Por vidas mais singulares


Leandro Colling*

As edições anteriores da Cena Queer, e essa nova que agora ocorre, mostram como existem formas muitos diferentes de estranhar as normas e convenções sociais que geram tantos preconceitos, sejam eles diretamente relacionados ou não com as sexualidades ou os gêneros.

Ainda que o foco central recaia sobre o campo das dissidências sexuais e dos múltiplos gêneros, a Cena Queer também estranha as próprias formas canônicas das artes, a intensa relação da sexualidade com as questões raciais e os padrões corporais que geram essa corrida louca por um corpo que ninguém, a rigor, alcança, mesmo consumindo cavalares doses de creatina e outras substâncias combinadas com trabalhos forçados nas academias de ginástica. 

Essa riqueza da Cena Queer demonstra como o estranhamento provocado pelos embaralhamentos dos gêneros, combinados com fortes críticas que desconstroem as normas que geram violentos processos de subalternização, podem ser feitas de inúmeras formas. 

Ou seja, não existe um modelo, um manual de como fazer uma cena queer. Ao invés de uma nova identidade, escola, tendência ou estética, o que se vê é uma multiplicidade e singularidade de manifestações e criações. Mas, ao mesmo tempo, isso não quer dizer que vale tudo, o que qualquer coisa é queer. 

O que une as performances é a sua veia crítica, o desejo como potência de revelar as nossas singularidades, e não o projeto de criar novos padrões, sejam eles quais forem. 

Assim, surgem novas possibilidades de viver, novos modos de existência, novos gêneros, sempre múltiplos, novos processos de subjetivação, cada um com as suas particularidades, com as suas combinações. 

No fundo, somos um pouco assim, mas querem-nos uniformes, padronizados, normatizados, iguais a determinados modelos que de tão inumanos jamais alcançamos. 

Esses novos processos de subjetivação impulsionados por experiências como as da Cena Queer buscam deixar tudo isso mais perceptível para que, aí sim, nós mesmos construamos as nossas vidas como uma obra de arte.

Suely Rolnik, em Cartografia sentimental, transformações contemporâneas do desejo, nos mostra como movimento antropofágico e da contracultura também vislumbravam a gestação de uma “subjetividade flexível e a radical experimentação de modos de existência” (p. 15). A partir da ditadura, no entanto, defende Rolnik, se instalou no Brasil um abismo inegociável entre duas vertentes, a micro e a macropolítica. Uma das causas da criação desse abismo esteve na “dificuldade que se tinha no Brasil de reconhecer a potência política da arte e, portanto, o caráter político da experimentação cultural e existencial” (p. 15).
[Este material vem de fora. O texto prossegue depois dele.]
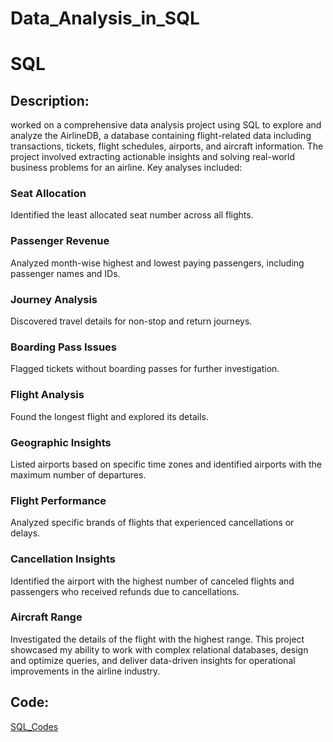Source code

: # Data_Analysis_in_SQL

# SQL

## Description:
worked on a comprehensive data analysis project using SQL to explore and analyze the AirlineDB, a database containing flight-related data including transactions, tickets, flight schedules, airports, and aircraft information. The project involved extracting actionable insights and solving real-world business problems for an airline. Key analyses included:

### Seat Allocation
Identified the least allocated seat number across all flights.
### Passenger Revenue
Analyzed month-wise highest and lowest paying passengers, including passenger names and IDs.
### Journey Analysis
Discovered travel details for non-stop and return journeys.
### Boarding Pass Issues
Flagged tickets without boarding passes for further investigation.
### Flight Analysis
Found the longest flight and explored its details.
### Geographic Insights
Listed airports based on specific time zones and identified airports with the maximum number of departures.
### Flight Performance
Analyzed specific brands of flights that experienced cancellations or delays.
### Cancellation Insights
Identified the airport with the highest number of canceled flights and passengers who received refunds due to cancellations.
### Aircraft Range
Investigated the details of the flight with the highest range.
This project showcased my ability to work with complex relational databases, design and optimize queries, and deliver data-driven insights for operational improvements in the airline industry.

## Code:
[SQL_Codes](https://github.com/Karthi5551212/Data_Analysis_Projects/blob/e77ba6ad2b96c878caa4b04dc3c67bb9f83a930e/SQL%20Capstone%20Project_3.docx)
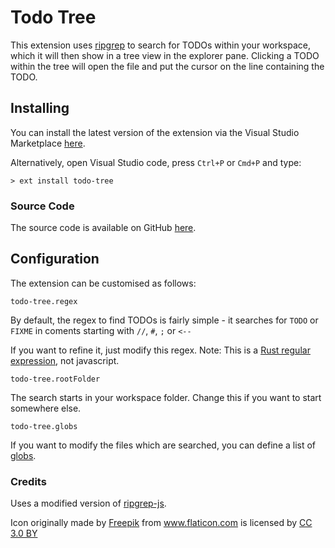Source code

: # Todo Tree

This extension uses <a href="https://github.com/BurntSushi/ripgrep">ripgrep</a> to search for TODOs within your workspace, which it will then show in a tree view in the explorer pane. Clicking a TODO within the tree will open the file and put the cursor on the line containing the TODO.

## Installing

You can install the latest version of the extension via the Visual Studio Marketplace [here](https://marketplace.visualstudio.com/items?itemName=Gruntfuggly.todo-tree).

Alternatively, open Visual Studio code, press `Ctrl+P` or `Cmd+P` and type:

    > ext install todo-tree

### Source Code

The source code is available on GitHub [here](https://github.com/Gruntfuggly/todo-tree).

## Configuration

The extension can be customised as follows:

`todo-tree.regex`

By default, the regex to find TODOs is fairly simple - it searches for `TODO` or `FIXME` in coments starting with `//`, `#`, `;` or `<--`

If you want to refine it, just modify this regex. Note: This is a <a href="https://doc.rust-lang.org/regex/regex/index.html>">Rust regular expression</a>, not javascript.

`todo-tree.rootFolder`

The search starts in your workspace folder. Change this if you want to start somewhere else.

`todo-tree.globs`

If you want to modify the files which are searched, you can define a list of <a href="https://www.npmjs.com/package/glob">globs</a>.

### Credits

Uses a modified version of <a href="https://www.npmjs.com/package/ripgrep-js">ripgrep-js</a>.

<div>Icon originally made by <a href="http://www.freepik.com" title="Freepik">Freepik</a> from <a href="https://www.flaticon.com/" title="Flaticon">www.flaticon.com</a> is licensed by <a href="http://creativecommons.org/licenses/by/3.0/" title="Creative Commons BY 3.0" target="_blank">CC 3.0 BY</a></div>

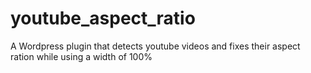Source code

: # youtube_aspect_ratio
A Wordpress plugin that detects youtube videos and fixes their aspect ration while using a width of 100%
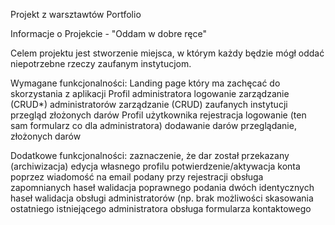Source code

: Projekt z warsztawtów Portfolio

Informacje o Projekcie - "Oddam w dobre ręce"

Celem projektu jest stworzenie miejsca, w którym każdy będzie mógł oddać niepotrzebne rzeczy zaufanym instytucjom.

Wymagane funkcjonalności:
Landing page który ma zachęcać do skorzystania z aplikacji
Profil administratora
logowanie
zarządzanie (CRUD*) administratorów
zarządzanie (CRUD) zaufanych instytucji
przegląd złożonych darów
Profil użytkownika
rejestracja
logowanie (ten sam formularz co dla administratora)
dodawanie darów
przeglądanie, złożonych darów

Dodatkowe funkcjonalności:
zaznaczenie, że dar został przekazany (archiwizacja)
edycja własnego profilu
potwierdzenie/aktywacja konta poprzez wiadomość na email podany przy rejestracji
obsługa zapomnianych haseł
walidacja poprawnego podania dwóch identycznych haseł
walidacja obsługi administratorów (np. brak możliwości skasowania ostatniego istniejącego administratora
obsługa formularza kontaktowego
Depois veio a ditadura, que impactou muito na micropolítica. “O que caracteriza a política de subjetivação desses regimentos, sejam eles de direita ou de esquerda, é o enrijecimento patológico do princípio identitário” (p. 16). Para ela, o movimento antropofágico, em 1920, reformulado pela contracultura nos anos 1960 e 70, teve como um dos seus principais alvos a crítica ao regime identitário.

Hoje, continua ela, não estamos mais sob o regimento identitário, pois dispomos de uma “subjetividade flexível”, mas o problema é que agora ela foi cooptada pelo capitalismo cognitivo, que “apropriou-se da potência de criação que então se emancipava na vida social para colocá-la de fato no poder” (p. 18).

Recupero essas reflexões de Rolnik porque elas dão bem a dimensão de uma proposta como a Cena Queer: pela micropolítica (que não significa política em escala micro, mas a geração de novos processos de subjetivação), pela potência política da arte, com críticas a apropriação de nossas vidas pelo deus mercado, singularize-se, e se jogue!

Leandro
* professor da Universidade Federal da Bahia, coordenador do CUS.